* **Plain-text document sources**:
- - - -
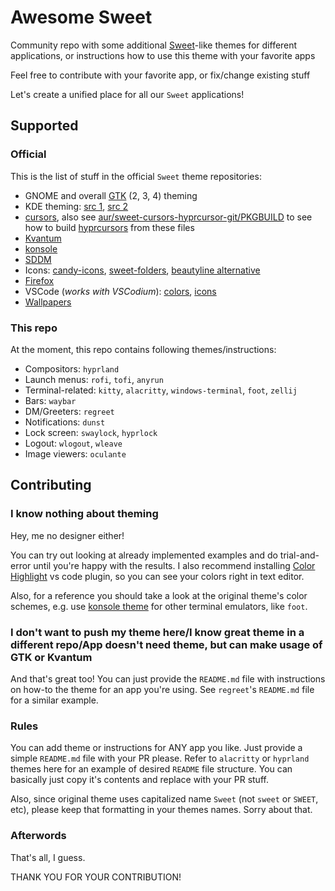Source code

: # Awesome Sweet

Community repo with some additional [Sweet](https://github.com/EliverLara/Sweet)-like themes for different applications, or instructions how to use this theme with your favorite apps

Feel free to contribute with your favorite app, or fix/change existing stuff

Let's create a unified place for all our `Sweet` applications!

## Supported

### Official

This is the list of stuff in the official `Sweet` theme repositories:

- GNOME and overall [GTK](https://github.com/EliverLara/Sweet) (2, 3, 4) theming
- KDE theming: [src 1](https://github.com/EliverLara/Sweet/tree/nova/kde), [src 2](https://github.com/EliverLara/Sweet-kde)
- [cursors](https://github.com/EliverLara/Sweet/tree/nova/kde/cursors), also see [aur/sweet-cursors-hyprcursor-git/PKGBUILD](https://github.com/Gigas002/awesome-sweet/blob/master/aur/sweet-cursors-hyprcursor-git/PKGBUILD) to see how to build [hyprcursors](https://github.com/hyprwm/hyprcursor) from these files
- [Kvantum](https://github.com/EliverLara/Sweet/tree/nova/kde/Kvantum)
- [konsole](https://github.com/EliverLara/Sweet/tree/nova/kde/konsole)
- [SDDM](https://github.com/EliverLara/Sweet/tree/nova/kde/sddm)
- Icons: [candy-icons](https://github.com/EliverLara/candy-icons), [sweet-folders](https://github.com/EliverLara/Sweet-folders), [beautyline alternative](https://gitlab.com/garuda-linux/themes-and-settings/artwork/beautyline)
- [Firefox](https://github.com/EliverLara/firefox-sweet-theme)
- VSCode (*works with VSCodium*): [colors](https://github.com/EliverLara/sweet-vscode), [icons](https://github.com/EliverLara/sweet-vscode-icons)
- [Wallpapers](https://github.com/EliverLara/Sweet/tree/nova/extras/Sweet-Wallpapers)

### This repo

At the moment, this repo contains following themes/instructions:

- Compositors: `hyprland`
- Launch menus: `rofi`, `tofi`, `anyrun`
- Terminal-related: `kitty`, `alacritty`, `windows-terminal`, `foot`, `zellij`
- Bars: `waybar`
- DM/Greeters: `regreet`
- Notifications: `dunst`
- Lock screen: `swaylock`, `hyprlock`
- Logout: `wlogout`, `wleave`
- Image viewers: `oculante`

## Contributing

### I know nothing about theming

Hey, me no designer either!

You can try out looking at already implemented examples and do trial-and-error until you're happy with the results. I also recommend installing [Color Highlight](https://marketplace.visualstudio.com/items?itemName=naumovs.color-highlight) vs code plugin, so you can see your colors right in text editor.

Also, for a reference you should take a look at the original theme's color schemes, e.g. use [konsole theme](https://github.com/EliverLara/Sweet/blob/nova/kde/konsole/Sweet.colorscheme) for other terminal emulators, like `foot`.

### I don't want to push my theme here/I know great theme in a different repo/App doesn't need theme, but can make usage of GTK or Kvantum

And that's great too! You can just provide the `README.md` file with instructions on how-to the theme for an app you're using. See `regreet`'s `README.md` file for a similar example.

### Rules

You can add theme or instructions for ANY app you like. Just provide a simple `README.md` file with your PR please. Refer to `alacritty` or `hyprland` themes here for an example of desired `README` file structure. You can basically just copy it's contents and replace with your PR stuff.

Also, since original theme uses capitalized name `Sweet` (not `sweet` or `SWEET`, etc), please keep that formatting in your themes names. Sorry about that.

### Afterwords

That's all, I guess.

THANK YOU FOR YOUR CONTRIBUTION!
- - - -
* **What you have to do**: The result consists of the line with "## Contributing" through the last line of the entries above, repeated exactly and with nothing else.

* **Problem solution**:
## Contributing

### I know nothing about theming

Hey, me no designer either!

You can try out looking at already implemented examples and do trial-and-error until you're happy with the results. I also recommend installing [Color Highlight](https://marketplace.visualstudio.com/items?itemName=naumovs.color-highlight) vs code plugin, so you can see your colors right in text editor.

Also, for a reference you should take a look at the original theme's color schemes, e.g. use [konsole theme](https://github.com/EliverLara/Sweet/blob/nova/kde/konsole/Sweet.colorscheme) for other terminal emulators, like `foot`.

### I don't want to push my theme here/I know great theme in a different repo/App doesn't need theme, but can make usage of GTK or Kvantum

And that's great too! You can just provide the `README.md` file with instructions on how-to the theme for an app you're using. See `regreet`'s `README.md` file for a similar example.

### Rules

You can add theme or instructions for ANY app you like. Just provide a simple `README.md` file with your PR please. Refer to `alacritty` or `hyprland` themes here for an example of desired `README` file structure. You can basically just copy it's contents and replace with your PR stuff.

Also, since original theme uses capitalized name `Sweet` (not `sweet` or `SWEET`, etc), please keep that formatting in your themes names. Sorry about that.

### Afterwords

That's all, I guess.

THANK YOU FOR YOUR CONTRIBUTION!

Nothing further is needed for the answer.